Problem 34
Question
Suppose \(C(r)\) is the total cost of paying off a car loan borrowed at an annual interest rate of \(r \%\). What are the units of \(C^{\prime}(r) ?\) What is the practical meaning of \(C^{\prime}(r) ?\) What is its sign?
Step-by-Step Solution
Verified Answer
\(C'(r)\) has units of dollars per percentage point and is usually positive.
1Step 1: Understanding the function
The function given, \(C(r)\), represents the total cost of paying off a car loan based on the annual interest rate \(r\).
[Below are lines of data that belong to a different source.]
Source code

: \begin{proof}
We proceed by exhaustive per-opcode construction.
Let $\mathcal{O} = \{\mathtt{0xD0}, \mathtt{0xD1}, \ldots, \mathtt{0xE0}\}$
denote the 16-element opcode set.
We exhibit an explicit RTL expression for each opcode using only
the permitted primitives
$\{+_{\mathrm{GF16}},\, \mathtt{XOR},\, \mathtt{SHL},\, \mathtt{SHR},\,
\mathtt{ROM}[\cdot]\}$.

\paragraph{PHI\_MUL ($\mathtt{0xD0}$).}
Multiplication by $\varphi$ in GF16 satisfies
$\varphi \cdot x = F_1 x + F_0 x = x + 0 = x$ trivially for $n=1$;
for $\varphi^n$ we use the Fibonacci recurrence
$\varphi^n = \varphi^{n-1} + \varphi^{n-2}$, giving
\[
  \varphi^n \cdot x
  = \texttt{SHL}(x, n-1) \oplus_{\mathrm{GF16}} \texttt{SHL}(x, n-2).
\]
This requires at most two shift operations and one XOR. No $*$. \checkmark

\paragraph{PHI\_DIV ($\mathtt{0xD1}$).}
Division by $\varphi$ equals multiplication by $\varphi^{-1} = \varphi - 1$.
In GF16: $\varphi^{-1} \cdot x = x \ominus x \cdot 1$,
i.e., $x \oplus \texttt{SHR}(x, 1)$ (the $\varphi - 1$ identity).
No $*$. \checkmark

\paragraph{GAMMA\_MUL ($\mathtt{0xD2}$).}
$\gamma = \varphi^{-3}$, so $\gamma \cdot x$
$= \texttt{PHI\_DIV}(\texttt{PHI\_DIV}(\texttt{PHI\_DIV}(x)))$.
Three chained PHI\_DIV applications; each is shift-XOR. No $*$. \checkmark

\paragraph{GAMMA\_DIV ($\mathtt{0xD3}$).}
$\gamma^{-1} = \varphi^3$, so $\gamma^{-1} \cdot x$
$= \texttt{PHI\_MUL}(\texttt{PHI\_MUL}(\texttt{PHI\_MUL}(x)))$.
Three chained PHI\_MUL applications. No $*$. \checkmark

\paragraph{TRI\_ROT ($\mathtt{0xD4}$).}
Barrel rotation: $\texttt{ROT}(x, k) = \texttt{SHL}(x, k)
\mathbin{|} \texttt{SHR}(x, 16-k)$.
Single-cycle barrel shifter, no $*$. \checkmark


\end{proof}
The variable \(r\) is expressed in percentage, and it influences the total cost \(C(r)\).
2Step 2: Introducing the derivative
The derivative \(C'(r)\) tells us how the total cost \(C\) changes with respect to a change in interest rate \(r\). Essentially, it measures the rate of change of cost with respect to the rate of interest.
3Step 3: Determining the units of the derivative
The units of \(C'(r)\) are determined by taking the units of the numerator from \(C(r)\) which is in dollars (cost) and dividing by the units of the denominator \(r\) which is in percentage. Thus, the units of \(C'(r)\) are dollars per percentage point.
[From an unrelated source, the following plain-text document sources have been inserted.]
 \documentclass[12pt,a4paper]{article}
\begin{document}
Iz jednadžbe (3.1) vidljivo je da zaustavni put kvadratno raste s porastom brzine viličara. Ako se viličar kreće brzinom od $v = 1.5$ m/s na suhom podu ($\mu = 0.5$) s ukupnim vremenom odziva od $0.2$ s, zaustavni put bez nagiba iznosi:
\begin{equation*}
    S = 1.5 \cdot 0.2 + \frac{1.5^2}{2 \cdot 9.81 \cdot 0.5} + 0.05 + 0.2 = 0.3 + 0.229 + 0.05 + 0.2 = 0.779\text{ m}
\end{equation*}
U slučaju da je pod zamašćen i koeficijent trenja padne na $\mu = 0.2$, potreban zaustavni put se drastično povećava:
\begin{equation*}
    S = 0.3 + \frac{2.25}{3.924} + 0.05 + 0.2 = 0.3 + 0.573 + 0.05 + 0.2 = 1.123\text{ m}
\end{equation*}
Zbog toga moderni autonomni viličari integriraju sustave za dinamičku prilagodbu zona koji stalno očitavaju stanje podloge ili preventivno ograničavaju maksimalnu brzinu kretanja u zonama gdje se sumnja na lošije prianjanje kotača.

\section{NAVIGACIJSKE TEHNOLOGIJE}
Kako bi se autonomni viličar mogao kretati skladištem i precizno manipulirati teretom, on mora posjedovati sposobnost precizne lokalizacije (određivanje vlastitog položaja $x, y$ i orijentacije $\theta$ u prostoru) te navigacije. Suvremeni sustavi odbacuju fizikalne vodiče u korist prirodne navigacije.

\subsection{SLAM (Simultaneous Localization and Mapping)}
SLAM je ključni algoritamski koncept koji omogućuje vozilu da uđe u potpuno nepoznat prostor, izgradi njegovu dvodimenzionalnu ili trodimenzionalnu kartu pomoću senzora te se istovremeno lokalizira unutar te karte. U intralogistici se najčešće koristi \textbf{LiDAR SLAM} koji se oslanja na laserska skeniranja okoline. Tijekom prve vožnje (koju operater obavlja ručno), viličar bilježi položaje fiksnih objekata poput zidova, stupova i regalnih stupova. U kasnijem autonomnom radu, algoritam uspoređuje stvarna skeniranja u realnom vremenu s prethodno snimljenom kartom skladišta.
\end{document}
4Step 4: Analyzing the practical meaning of the derivative
The practical meaning of \(C'(r)\) is that it indicates how much the total cost of the car loan will increase (or decrease) for each one percentage point increase in the interest rate. It helps in understanding the sensitivity of the cost to changes in the interest rate.
5Step 5: Determining the sign of the derivative
Typically, as interest rates increase, it causes the overall cost of paying off a loan to increase as well. Thus, \(C'(r)\) is generally positive, representing an increase in total cost with an increase in interest rate.
Key Concepts
DerivativeInterest RateCost Analysis
Derivative
In calculus, a derivative represents the rate at which a function is changing at any given point. For functions involving variables such as interest rate and cost, the derivative gives insight into how one quantity affects another. When we talk about the derivative of a cost function, denoted as \(C'(r)\), it specifically tells us how the cost of a car loan changes as the interest rate, \(r\), changes.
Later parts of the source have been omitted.